Ketchum dentist Dr. Jim Hodge and his wife, Sheri, recently volunteered for five days in Guatemala attending to the dental needs of Mayan and Hispanic people who live beyond the reaches of modern health care.
Their trip to Central America took them to a rural community near the east coast of Guatemala, far from the state-of-the-art conveniences of Ketchum, where Hodge, 67, has been practicing dentistry since 1990.
The Hodges were invited by longtime friend and dental school classmate Ronald Faia, a Carmel, Calif., dentist and organizer of International Health Emissaries, a nonprofit organization formed to provide health care to indigenous people around the world. The organization plugs in volunteers like the Hodges with local clinics and schools in Guatemala, Cambodia, Argentina and Peru.
"I've been asking Ron to take me for 20 years and he finally said, 'Lets go to Guatemala,'" Hodge said.
"It was challenging under the conditions. It was no picnic. In Ketchum we do the most beautiful dentistry we can with the best supplies we can get. We did not have the best equipment or supplies, but we were working under some of the more luxurious of Third World situations."
The Hodges joined two other dentists and their spouses in a rural area on the Rio Dulce, a five-hour drive from Guatemala City. They worked out of an established clinic, and spent nights in thatched-roof huts along the water.
Sheri helped organize donations of shoes and clothing for the villagers, who came by boat from villages along the river. The shoes and clothing were dispensed as rewards for having come to the clinic for treatment.
The patients were also given instruction on maintaining good dental hygiene.
"The younger generation is making changes in terms of dental health," Hodge said.
Hodge said challenges to dental health in Guatemala include the sugar in soft drinks and other dietary problems.

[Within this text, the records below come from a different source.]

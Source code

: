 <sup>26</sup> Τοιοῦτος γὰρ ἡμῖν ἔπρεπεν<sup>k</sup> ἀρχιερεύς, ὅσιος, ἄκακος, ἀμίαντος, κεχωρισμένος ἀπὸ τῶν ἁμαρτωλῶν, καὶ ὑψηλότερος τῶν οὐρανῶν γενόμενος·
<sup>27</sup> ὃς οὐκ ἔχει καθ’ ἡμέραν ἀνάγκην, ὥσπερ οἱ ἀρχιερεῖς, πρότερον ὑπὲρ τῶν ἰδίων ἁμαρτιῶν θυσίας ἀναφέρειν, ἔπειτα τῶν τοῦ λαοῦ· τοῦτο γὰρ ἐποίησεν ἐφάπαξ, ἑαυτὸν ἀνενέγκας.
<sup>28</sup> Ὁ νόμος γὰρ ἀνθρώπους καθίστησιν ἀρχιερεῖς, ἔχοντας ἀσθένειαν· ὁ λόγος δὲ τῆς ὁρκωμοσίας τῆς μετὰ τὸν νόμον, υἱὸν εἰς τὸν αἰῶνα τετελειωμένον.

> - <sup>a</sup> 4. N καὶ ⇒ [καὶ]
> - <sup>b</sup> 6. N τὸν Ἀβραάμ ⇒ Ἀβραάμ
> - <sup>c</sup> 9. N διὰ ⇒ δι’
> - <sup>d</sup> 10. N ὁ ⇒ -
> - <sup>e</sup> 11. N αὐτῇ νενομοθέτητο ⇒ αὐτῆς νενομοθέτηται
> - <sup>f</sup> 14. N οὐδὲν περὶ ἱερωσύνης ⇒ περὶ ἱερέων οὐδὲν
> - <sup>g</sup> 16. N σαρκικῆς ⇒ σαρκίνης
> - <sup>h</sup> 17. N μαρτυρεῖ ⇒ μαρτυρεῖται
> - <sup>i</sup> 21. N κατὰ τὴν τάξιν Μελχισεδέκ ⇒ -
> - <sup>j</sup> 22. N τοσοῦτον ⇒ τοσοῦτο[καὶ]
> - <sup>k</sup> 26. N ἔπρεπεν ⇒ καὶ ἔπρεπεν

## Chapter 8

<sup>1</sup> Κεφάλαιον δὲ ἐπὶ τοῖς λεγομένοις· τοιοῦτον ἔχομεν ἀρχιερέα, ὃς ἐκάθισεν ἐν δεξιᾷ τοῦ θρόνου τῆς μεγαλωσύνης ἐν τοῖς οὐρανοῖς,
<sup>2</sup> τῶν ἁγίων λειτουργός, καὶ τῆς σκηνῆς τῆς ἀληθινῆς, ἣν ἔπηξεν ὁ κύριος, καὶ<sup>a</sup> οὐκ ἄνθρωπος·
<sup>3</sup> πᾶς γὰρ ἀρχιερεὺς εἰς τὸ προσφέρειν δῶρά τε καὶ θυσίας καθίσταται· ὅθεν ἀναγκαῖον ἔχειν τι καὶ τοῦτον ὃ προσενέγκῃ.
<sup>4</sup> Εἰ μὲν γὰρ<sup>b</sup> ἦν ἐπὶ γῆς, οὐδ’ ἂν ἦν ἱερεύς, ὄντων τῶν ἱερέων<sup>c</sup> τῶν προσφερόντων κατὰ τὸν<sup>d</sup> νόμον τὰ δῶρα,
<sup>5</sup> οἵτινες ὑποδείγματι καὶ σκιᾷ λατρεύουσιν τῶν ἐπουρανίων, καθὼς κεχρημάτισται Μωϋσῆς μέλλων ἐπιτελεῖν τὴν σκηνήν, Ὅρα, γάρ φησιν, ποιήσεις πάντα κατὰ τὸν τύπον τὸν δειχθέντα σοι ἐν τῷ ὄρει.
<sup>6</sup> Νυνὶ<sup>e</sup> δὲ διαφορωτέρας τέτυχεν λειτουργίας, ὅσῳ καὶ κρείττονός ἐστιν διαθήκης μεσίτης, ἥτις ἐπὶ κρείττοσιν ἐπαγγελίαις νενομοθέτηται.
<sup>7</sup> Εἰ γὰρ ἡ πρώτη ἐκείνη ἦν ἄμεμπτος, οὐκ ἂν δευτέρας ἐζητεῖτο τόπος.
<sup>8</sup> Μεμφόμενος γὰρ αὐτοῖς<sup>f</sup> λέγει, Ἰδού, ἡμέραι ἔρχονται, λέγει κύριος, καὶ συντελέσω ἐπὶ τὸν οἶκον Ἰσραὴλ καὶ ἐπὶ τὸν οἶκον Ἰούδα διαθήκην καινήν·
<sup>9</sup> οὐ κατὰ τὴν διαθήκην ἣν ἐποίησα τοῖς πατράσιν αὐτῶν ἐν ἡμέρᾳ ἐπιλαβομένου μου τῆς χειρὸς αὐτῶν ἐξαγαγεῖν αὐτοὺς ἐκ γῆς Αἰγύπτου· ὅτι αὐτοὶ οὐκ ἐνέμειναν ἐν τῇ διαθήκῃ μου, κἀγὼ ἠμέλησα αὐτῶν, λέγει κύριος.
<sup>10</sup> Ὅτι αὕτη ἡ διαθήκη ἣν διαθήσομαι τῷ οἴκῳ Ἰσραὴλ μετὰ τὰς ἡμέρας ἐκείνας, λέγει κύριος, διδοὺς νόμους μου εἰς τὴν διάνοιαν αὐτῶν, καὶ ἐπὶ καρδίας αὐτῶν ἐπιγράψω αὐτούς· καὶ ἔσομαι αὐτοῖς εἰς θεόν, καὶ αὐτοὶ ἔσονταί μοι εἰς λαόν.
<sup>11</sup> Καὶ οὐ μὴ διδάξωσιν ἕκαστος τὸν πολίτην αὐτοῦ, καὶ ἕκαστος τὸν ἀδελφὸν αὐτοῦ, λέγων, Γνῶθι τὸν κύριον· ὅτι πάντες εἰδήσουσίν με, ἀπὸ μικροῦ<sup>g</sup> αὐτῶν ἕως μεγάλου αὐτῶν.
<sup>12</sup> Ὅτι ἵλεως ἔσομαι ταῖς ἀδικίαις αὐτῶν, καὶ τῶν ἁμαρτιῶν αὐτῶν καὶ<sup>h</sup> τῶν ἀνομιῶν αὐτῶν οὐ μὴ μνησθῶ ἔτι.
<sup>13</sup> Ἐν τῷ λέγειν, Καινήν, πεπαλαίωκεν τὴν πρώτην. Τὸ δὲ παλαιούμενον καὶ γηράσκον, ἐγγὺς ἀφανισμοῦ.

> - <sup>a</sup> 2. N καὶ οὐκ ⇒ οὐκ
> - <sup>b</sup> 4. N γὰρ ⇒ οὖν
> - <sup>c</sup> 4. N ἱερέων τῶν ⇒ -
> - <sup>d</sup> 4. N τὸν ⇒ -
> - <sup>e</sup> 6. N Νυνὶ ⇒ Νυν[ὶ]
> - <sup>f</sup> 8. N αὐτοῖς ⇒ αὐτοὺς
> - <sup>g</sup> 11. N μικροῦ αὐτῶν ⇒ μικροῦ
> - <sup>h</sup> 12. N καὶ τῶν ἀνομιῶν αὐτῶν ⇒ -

"In our world there is flouride in our city water supplies and in our toothpaste," he said.
In five days, the dentists and their helpers treated about 150 patients, extracting teeth, filling cavities and in some cases performing root canals.
"There were amazingly few infections," Hodge said. "They were great patients. They were grateful, but not demonstrably so. They came out of the jungle in pain and had to wait a few hours to be seen."
Hodge said the donated procedures would have cost about $70,000 in Ketchum, but in Guatemala the rewards were other than financial.
"It's rewarding to know you have helped someone improve their lives and their health, knowing that you have brought something to them they may have not been able to get otherwise," he said.